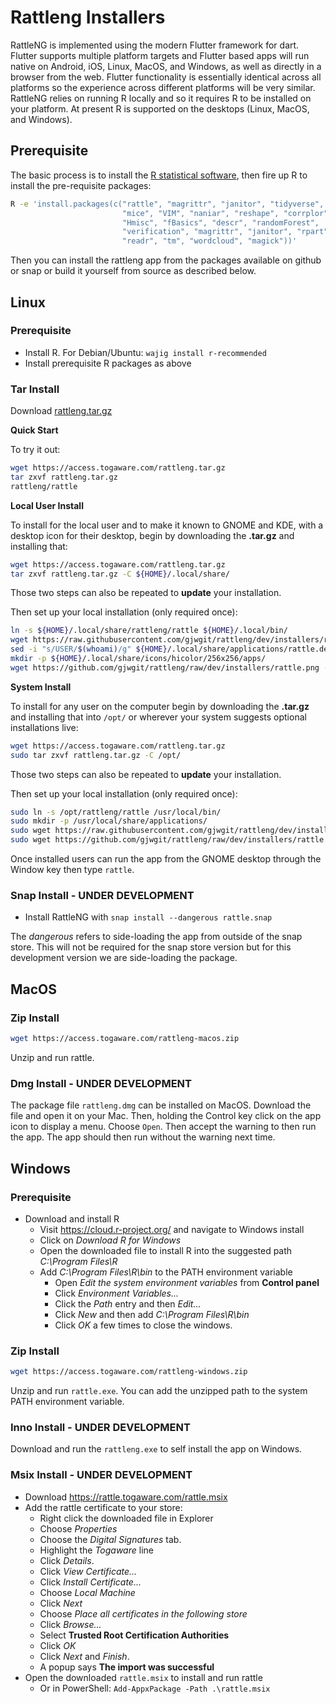 # Rattleng Installers

RattleNG is implemented using the modern Flutter framework for
dart. Flutter supports multiple platform targets and Flutter based
apps will run native on Android, iOS, Linux, MacOS, and Windows, as
well as directly in a browser from the web. Flutter functionality is
essentially identical across all platforms so the experience across
different platforms will be very similar. RattleNG relies on running R
locally and so it requires R to be installed on your platform. At
present R is supported on the desktops (Linux, MacOS, and Windows).

## Prerequisite

The basic process is to install the [R statistical
software](https://cloud.r-project.org/), then fire up R to install the
pre-requisite packages:

```bash
R -e 'install.packages(c("rattle", "magrittr", "janitor", "tidyverse",
                         "mice", "VIM", "naniar", "reshape", "corrplor",
                         "Hmisc", "fBasics", "descr", "randomForest",
                         "verification", "magrittr", "janitor", "rpart",
                         "readr", "tm", "wordcloud", "magick"))'
```

Then you can install the rattleng app from the packages available on
github or snap or build it yourself from source as described below.


## Linux

### Prerequisite

+ Install R. For Debian/Ubuntu: `wajig install r-recommended`
+ Install prerequisite R packages as above

### Tar Install

Download [rattleng.tar.gz](https://access.togaware.com/rattleng.tar.gz)

**Quick Start**

To try it out:

```bash
wget https://access.togaware.com/rattleng.tar.gz
tar zxvf rattleng.tar.gz
rattleng/rattle
```

**Local User Install**

To install for the local user and to make it known to GNOME and KDE,
with a desktop icon for their desktop, begin by downloading the
**.tar.gz** and installing that:

```bash
wget https://access.togaware.com/rattleng.tar.gz
tar zxvf rattleng.tar.gz -C ${HOME}/.local/share/
```

Those two steps can also be repeated to **update** your installation.

Then set up your local installation (only required once):

```bash
ln -s ${HOME}/.local/share/rattleng/rattle ${HOME}/.local/bin/
wget https://raw.githubusercontent.com/gjwgit/rattleng/dev/installers/rattle.desktop -O ${HOME}/.local/share/applications/rattle.desktop
sed -i "s/USER/$(whoami)/g" ${HOME}/.local/share/applications/rattle.desktop
mkdir -p ${HOME}/.local/share/icons/hicolor/256x256/apps/
wget https://github.com/gjwgit/rattleng/raw/dev/installers/rattle.png -O ${HOME}/.local/share/icons/hicolor/256x256/apps/rattle.png
```

**System Install**

To install for any user on the computer begin by downloading the
**.tar.gz** and installing that into `/opt/` or wherever your system
suggests optional installations live:

```bash
wget https://access.togaware.com/rattleng.tar.gz
sudo tar zxvf rattleng.tar.gz -C /opt/
```

Those two steps can also be repeated to **update** your installation.

Then set up your local installation (only required once):

```bash
sudo ln -s /opt/rattleng/rattle /usr/local/bin/
sudo mkdir -p /usr/local/share/applications/
sudo wget https://raw.githubusercontent.com/gjwgit/rattleng/dev/installers/rattleng.desktop -O /usr/local/share/applications/rattle.desktop
sudo wget https://github.com/gjwgit/rattleng/raw/dev/installers/rattle.png -O /opt/rattleng/rattle.png
``` 

Once installed users can run the app from the GNOME desktop through
the Window key then type `rattle`.

### Snap Install - UNDER DEVELOPMENT

+ Install RattleNG with `snap install --dangerous rattle.snap`

The *dangerous* refers to side-loading the app from outside of the
snap store. This will not be required for the snap store version but
for this development version we are side-loading the package.

## MacOS

### Zip Install

```bash
wget https://access.togaware.com/rattleng-macos.zip
```

Unzip and run rattle.

### Dmg Install - UNDER DEVELOPMENT

The package file `rattleng.dmg` can be installed on MacOS. Download
the file and open it on your Mac. Then, holding the Control key click
on the app icon to display a menu. Choose `Open`. Then accept the
warning to then run the app. The app should then run without the
warning next time.

## Windows

### Prerequisite

+ Download and install R
  + Visit https://cloud.r-project.org/ and navigate to Windows install
  + Click on *Download R for Windows*
  + Open the downloaded file to install R into the suggested path
    *C:\Program Files\R*
  + Add *C:\Program Files\R\bin* to the PATH environment variable
    + Open *Edit the system environment variables* from **Control panel**
	+ Click *Environment Variables...*
	+ Click the *Path* entry and then *Edit...*
    + Click *New* and then add *C:\Program Files\R\bin*
    + Click *OK* a few times to close the windows.

### Zip Install

```bash
wget https://access.togaware.com/rattleng-windows.zip
```

Unzip and run `rattle.exe`. You can add the unzipped path to the
system PATH environment variable.

### Inno Install - UNDER DEVELOPMENT 

Download and run the `rattleng.exe` to self install the app on
Windows.

### Msix Install - UNDER DEVELOPMENT

+ Download https://rattle.togaware.com/rattle.msix
+ Add the rattle certificate to your store:
  + Right click the downloaded file in Explorer
  + Choose *Properties*
  + Choose the *Digital Signatures* tab. 
  + Highlight the *Togaware* line
  + Click *Details*. 
  + Click *View Certificate...* 
  + Click *Install Certificate...*
  + Choose *Local Machine*
  + Click *Next*
  + Choose *Place all certificates in the following store*
  + Click *Browse...*
  + Select **Trusted Root Certification Authorities**
  + Click *OK*
  + Click *Next* and *Finish*.
  + A popup says **The import was successful**
+ Open the downloaded `rattle.msix` to install and run rattle
  + Or in PowerShell: `Add-AppxPackage -Path .\rattle.msix`

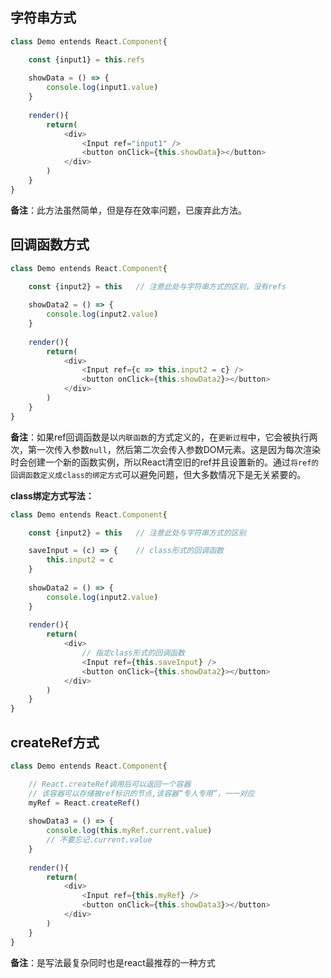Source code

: ## 字符串方式

```javascript
class Demo entends React.Component{

	const {input1} = this.refs
		
	showData = () => {
		console.log(input1.value)
	}
	
	render(){
		return(
			<div>
				<Input ref="input1" />
				<button onClick={this.showData}></button>	
			</div>
		)
	}
}
```

**备注**：此方法虽然简单，但是存在效率问题，已废弃此方法。

## 回调函数方式

```javascript
class Demo entends React.Component{

	const {input2} = this	// 注意此处与字符串方式的区别，没有refs
	
	showData2 = () => {
		console.log(input2.value)
	}
	
	render(){
		return(
			<div>
				<Input ref={c => this.input2 = c} />
				<button onClick={this.showData2}></button>	
			</div>
		)
	}
}
```

**备注**：如果ref回调函数是以`内联函数`的方式定义的，在`更新过程`中，它会被执行两次，第一次传入参数`null`，然后第二次会传入参数DOM元素。这是因为每次渲染时会创建一个新的函数实例，所以React清空旧的ref并且设置新的。通过`将ref的回调函数定义成class的绑定方式`可以避免问题，但大多数情况下是无关紧要的。


**class绑定方式写法：**
```javascript
class Demo entends React.Component{

	const {input2} = this	// 注意此处与字符串方式的区别

	saveInput = (c) => {	// class形式的回调函数
		this.input2 = c
	}
	
	showData2 = () => {
		console.log(input2.value)
	}
	
	render(){
		return(
			<div>
				// 指定class形式的回调函数
				<Input ref={this.saveInput} />	
				<button onClick={this.showData2}></button>	
			</div>
		)
	}
}
```


## createRef方式

```javascript
class Demo entends React.Component{

	// React.createRef调用后可以返回一个容器
	// 该容器可以存储被ref标识的节点,该容器“专人专用”，一一对应
	myRef = React.createRef()
	
	showData3 = () => {
		console.log(this.myRef.current.value)	
		// 不要忘记.current.value
	}
	
	render(){
		return(
			<div>
				<Input ref={this.myRef} />
				<button onClick={this.showData3}></button>	
			</div>
		)
	}
}
```

**备注**：是写法最复杂同时也是react最推荐的一种方式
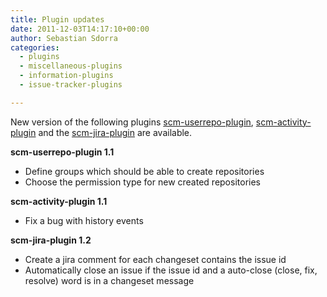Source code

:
 ```yaml
---
title: Plugin updates
date: 2011-12-03T14:17:10+00:00
author: Sebastian Sdorra
categories:
  - plugins
  - miscellaneous-plugins
  - information-plugins
  - issue-tracker-plugins

---
```

New version of the following plugins [scm-userrepo-plugin](https://bitbucket.org/sdorra/scm-userrepo-plugin), [scm-activity-plugin](https://github.com/scm-manager/scm-activity-plugin) and the [scm-jira-plugin](https://github.com/scm-manager/scm-jira-plugin) are available.

**scm-userrepo-plugin 1.1**

- Define groups which should be able to create repositories
- Choose the permission type for new created repositories

**scm-activity-plugin 1.1**

- Fix a bug with history events

**scm-jira-plugin 1.2**

- Create a jira comment for each changeset contains the issue id
- Automatically close an issue if the issue id and a auto-close (close, fix, resolve) word is in a changeset message

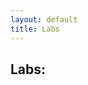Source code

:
 ```yaml
---
layout: default
title: Labs
---
```

## Labs:
<!--
+ **Lab 1:** Magpie Lab, Activity 2
+ PDF file(89KB): [MagpieLabStudentGuidePages4to5.pdf](/apcompsci3/assets/MagpieLabStudentGuidePages4to5)
+ BlueJ Project ZIP file(5KB): [MagpieLabActivity2.zip](/apcompsci3/assets/MagpieLabActivity2)

---

+ **Lab 2:** Magpie Lab, Activity 3
+ PDF file(114KB): [MagpieLabStudentGuidePages6to8.pdf](/apcompsci3/assets/MagpieLabStudentGuidePages6to8)
+ BlueJ Project ZIP file(9KB): [MagpieLabActivity3.zip](/apcompsci3/assets/MagpieLabActivity3)
-->

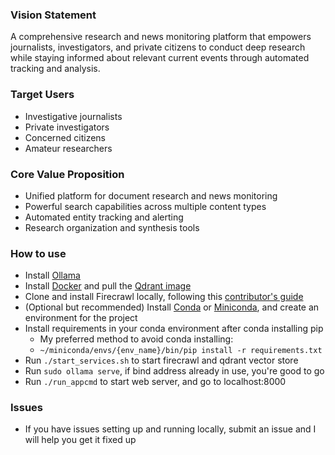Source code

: ### Vision Statement
A comprehensive research and news monitoring platform that empowers journalists, investigators, and private citizens to conduct deep research while staying informed about relevant current events through automated tracking and analysis.

### Target Users
- Investigative journalists
- Private investigators
- Concerned citizens
- Amateur researchers

### Core Value Proposition
- Unified platform for document research and news monitoring
- Powerful search capabilities across multiple content types
- Automated entity tracking and alerting
- Research organization and synthesis tools


### How to use
- Install [Ollama]()
- Install [Docker](https://docs.docker.com/engine/) and pull the [Qdrant image](https://qdrant.tech/documentation/guides/installation/#)
- Clone and install Firecrawl locally, following this [contributor's guide](https://www.youtube.com/watch?v=LHqg5QNI4UY)
- (Optional but recommended) Install [Conda](https://anaconda.org/anaconda/conda) or [Miniconda](https://www.anaconda.com/docs/getting-started/miniconda/install), and create an environment for the project 
- Install requirements in your conda environment after conda installing pip 
    - My preferred method to avoid conda installing:
    - ```~/miniconda/envs/{env_name}/bin/pip install -r requirements.txt```
- Run ```./start_services.sh``` to start firecrawl and qdrant vector store
- Run ```sudo ollama serve```, if bind address already in use, you're good to go  
- Run ```./run_appcmd``` to start web server, and go to localhost:8000

### Issues
- If you have issues setting up and running locally, submit an issue and I will help you get it fixed up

- [Task to carry out] The task calls for all lines in the entries that hold "current".

- [Solved exercise]
		console.log(this.myRef.current.value)	
		// 不要忘记.current.value
A comprehensive research and news monitoring platform that empowers journalists, investigators, and private citizens to conduct deep research while staying informed about relevant current events through automated tracking and analysis.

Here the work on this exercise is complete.